Élu le 5 juin à la tête du syndicat national des gynécologues obstétriciens de France (SYNGOF, hospitaliers et libéraux), pour un mandat de trois ans, le Dr Bertrand de Rochambeau confie au « Quotidien » les craintes que lui inspire le projet de loi de santé.
LE QUOTIDIEN : Quel regard portez-vous sur le projet de loi de santé, en discussion au Sénat à la rentrée ?
DR BERTRAND DE ROCHAMBEAU : Cette loi est une de nos plus fortes préoccupations. Elle ne convient à aucun gynécologue obstétricien, ni libéral, ni hospitalier !
Non seulement la loi exclut les cliniques du service public hospitalier, mais elle conditionne également l’activité libérale à l’hôpital aux règles de la convention médicale,(sanctions en cas de pratiques tarifaires abusives, contrat d’accès aux soins pour les volontaires, NDLR).
Je rappelle que 80 % des accouchements ont lieu à l’hôpital. Beaucoup de gynécologues obstétriciens y pratiquent une activité libérale.

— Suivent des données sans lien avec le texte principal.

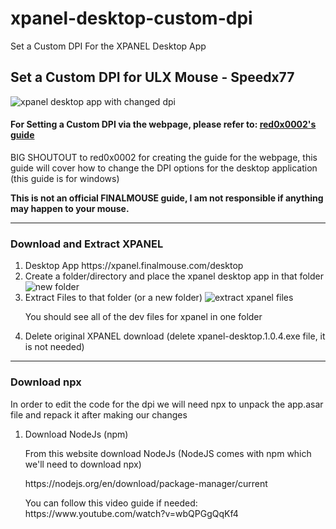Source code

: # xpanel-desktop-custom-dpi
Set a Custom DPI For the XPANEL Desktop App


<h2>Set a Custom DPI for ULX Mouse - Speedx77</h2>
<img src="https://github.com/user-attachments/assets/92985d6b-4624-4ca3-b81c-1da6b8e3d9f7" alt="xpanel desktop app with changed dpi">
<h4>For Setting a Custom DPI via the webpage, please refer to: <a href="https://github.com/red0x0002/xpanel-custom-dpi">red0x0002's guide</a></h4>
<p>BIG SHOUTOUT to red0x0002 for creating the guide for the webpage, this guide will cover how to change the DPI options for the desktop application (this guide is for windows)</p>
<p><strong>This is not an official FINALMOUSE guide, I am not responsible if anything may happen to your mouse.</strong></p>

<hr>
<h3>Download and Extract XPANEL</h3>

<ol>
  <li>Desktop App https://xpanel.finalmouse.com/desktop</li>
  <li>Create a folder/directory and place the xpanel desktop app in that folder
    <img src="https://github.com/user-attachments/assets/8ad2d665-0a19-423f-b96a-f234943c2c61" alt="new folder">
  </li>
  <li>Extract Files to that folder (or a new folder)
    <img src="https://github.com/user-attachments/assets/61a6bc37-4d56-4ba5-949e-091395913be6" alt="extract xpanel files">
    <p>You should see all of the dev files for xpanel in one folder</p>
  </li>
  <li>Delete original XPANEL download (delete xpanel-desktop.1.0.4.exe file, it is not needed)</li>
</ol>

<hr>

<h3>Download npx</h3>

<p>In order to edit the code for the dpi we will need npx to unpack the app.asar file and repack it after making our changes</p>

<ol>
  <li>Download NodeJs (npm)
    <p>From this website download NodeJs (NodeJS comes with npm which we'll need to download npx) </p>
    <p>https://nodejs.org/en/download/package-manager/current</p>
    <p>You can follow this video guide if needed: https://www.youtube.com/watch?v=wbQPGgQqKf4</p>
  </li>
</ol>








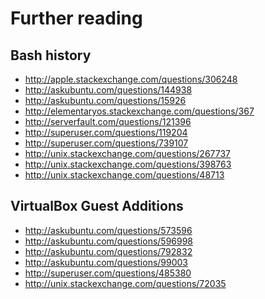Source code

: Further reading
===============

Bash history
------------

- http://apple.stackexchange.com/questions/306248
- http://askubuntu.com/questions/144938
- http://askubuntu.com/questions/15926
- http://elementaryos.stackexchange.com/questions/367
- http://serverfault.com/questions/121396
- http://superuser.com/questions/119204
- http://superuser.com/questions/739107
- http://unix.stackexchange.com/questions/267737
- http://unix.stackexchange.com/questions/398763
- http://unix.stackexchange.com/questions/48713

VirtualBox Guest Additions
--------------------------

- http://askubuntu.com/questions/573596
- http://askubuntu.com/questions/596998
- http://askubuntu.com/questions/792832
- http://askubuntu.com/questions/99003
- http://superuser.com/questions/485380
- http://unix.stackexchange.com/questions/72035
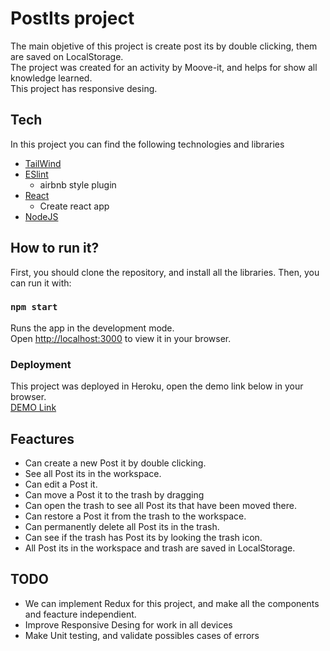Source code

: # PostIts project 

The main objetive of this project is create post its by double clicking, them are saved on LocalStorage.\
The project was created for an activity by Moove-it, and helps for show all knowledge learned.\
This project has responsive desing.

## Tech
In this project you can find the following technologies and libraries

- [TailWind](https://tailwindcss.com/docs/installation)
- [ESlint](https://eslint.org/docs/user-guide/getting-started)
  - airbnb style plugin
- [React](https://es.reactjs.org/docs/create-a-new-react-app.html)
  - Create react app
- [NodeJS](https://nodejs.org/es/download/)

## How to run it?
First, you should clone the repository, and install all the libraries. Then, you can run it with: 

### `npm start`

Runs the app in the development mode.\
Open [http://localhost:3000](http://localhost:3000) to view it in your browser.

### Deployment

This project was deployed in Heroku, open the demo link below in your browser.\
[DEMO Link](https://postits-project.herokuapp.com/)

## Feactures
- Can create a new Post it by double clicking.
- See all Post its in the workspace.
- Can edit a Post it.
- Can move a Post it to the trash by dragging
- Can open the trash to see all Post its that have been moved there.
- Can restore a Post it from the trash to the workspace.
- Can permanently delete all Post its in the trash.
- Can see if the trash has Post its by looking the trash icon.
- All Post its in the workspace and trash are saved in LocalStorage.

## TODO
- We can implement Redux for this project, and make all the components and feacture independient.
- Improve Responsive Desing for work in all devices
- Make Unit testing, and validate possibles cases of errors
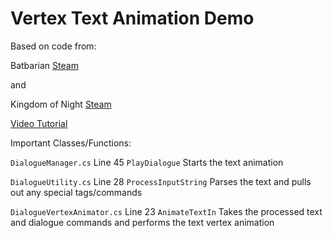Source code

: # Vertex Text Animation Demo

Based on code from:

Batbarian <a href="https://store.steampowered.com/app/837460/Batbarian_Testament_of_the_Primordials/">Steam</a>

and

Kingdom of Night <a href="https://store.steampowered.com/app/1094600/Kingdom_of_Night/">Steam</a>

<a href="">Video Tutorial</a>

Important Classes/Functions:

`DialogueManager.cs` Line 45 `PlayDialogue` Starts the text animation

`DialogueUtility.cs` Line 28 `ProcessInputString` Parses the text and pulls out any special tags/commands

`DialogueVertexAnimator.cs` Line 23 `AnimateTextIn` Takes the processed text and dialogue commands and performs the text vertex animation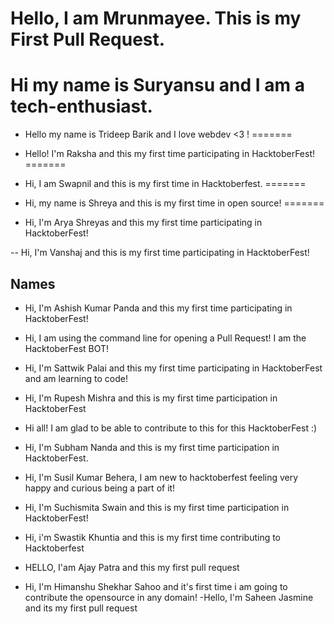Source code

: 
Hello, I am Mrunmayee. This is my First Pull Request.
=======

Hi my name is Suryansu and I am a tech-enthusiast.
=======


- Hello my name is Trideep Barik and I love webdev <3 !
=======

- Hello! I'm Raksha and this my first time participating in HacktoberFest!
=======

- Hi, I am Swapnil and this is my first time in Hacktoberfest.
=======

- Hi, my name is Shreya and this is my first time in open source!
=======
- Hi, I'm Arya Shreyas and this my first time participating in HacktoberFest! 

-- Hi, I'm  Vanshaj and this is my first time participating in HacktoberFest! 

## Names


- Hi, I'm Ashish Kumar Panda and this my first time participating in HacktoberFest!
- Hi, I am using the command line for opening a Pull Request! I am the HacktoberFest BOT!
- Hi, I'm Sattwik Palai and this my first time participating in HacktoberFest and am learning to code!
- Hi, I'm Rupesh Mishra and this is my first time participation in HacktoberFest

- Hi all! I am glad to be able to contribute to this for this HacktoberFest :)


- Hi, I'm Subham Nanda and this is my first time participation in HacktoberFest.

- Hi, I'm Susil Kumar Behera, I am new to hacktoberfest feeling very happy and curious being a part of it!
- Hi, I'm Suchismita Swain and this is my first time participation in HacktoberFest!
- Hi, i'm Swastik Khuntia and this is my first time contributing to Hacktoberfest
- HELLO, I'am Ajay Patra and this my first pull request 
- Hi, I'm Himanshu Shekhar Sahoo and it's first time i am going to contribute the opensource in any domain! 
-Hello, I'm Saheen Jasmine and its my first pull request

Cette mesure n’est rien d’autre qu’un nœud coulant qui se resserre avec le temps autour de leur cou.
Nous avons donc déposé une série d’amendements auprès des parlementaires pour revenir sur ces incohérences.
La place des médecins dans les groupements hospitaliers de territoires (GHT) et la suppression du deuxième collège représentatif des spécialités de bloc aux unions régionales (URPS) dans cinq ans nous alertent tout autant.
Partagez-vous l’inquiétude de la plupart des médecins sur la généralisation du tiers payant que le Sénat a supprimé mais qui devrait être réintroduite ?
Cette mesure constitue un grand danger ! D’une part, les patients ne sauront plus qui paye quoi. D’autre part, le tiers payant ouvre la voie à la création de réseaux de soins en gynécologie-obstétrique. Je m’explique : en ville, la part des honoraires dans notre spécialité couverte par l’assurance-maladie représente moins de 50 % de la somme totale. Les complémentaires santé sont déjà à la manœuvre. Elles vont prendre de plus en plus d’importance. Sans transparence sur les flux de remboursements, elles vont être en mesure de pratiquer des remboursements différenciés, d’orienter leurs adhérents vers tel médecin plutôt que tel autre. Nous sommes très inquiets.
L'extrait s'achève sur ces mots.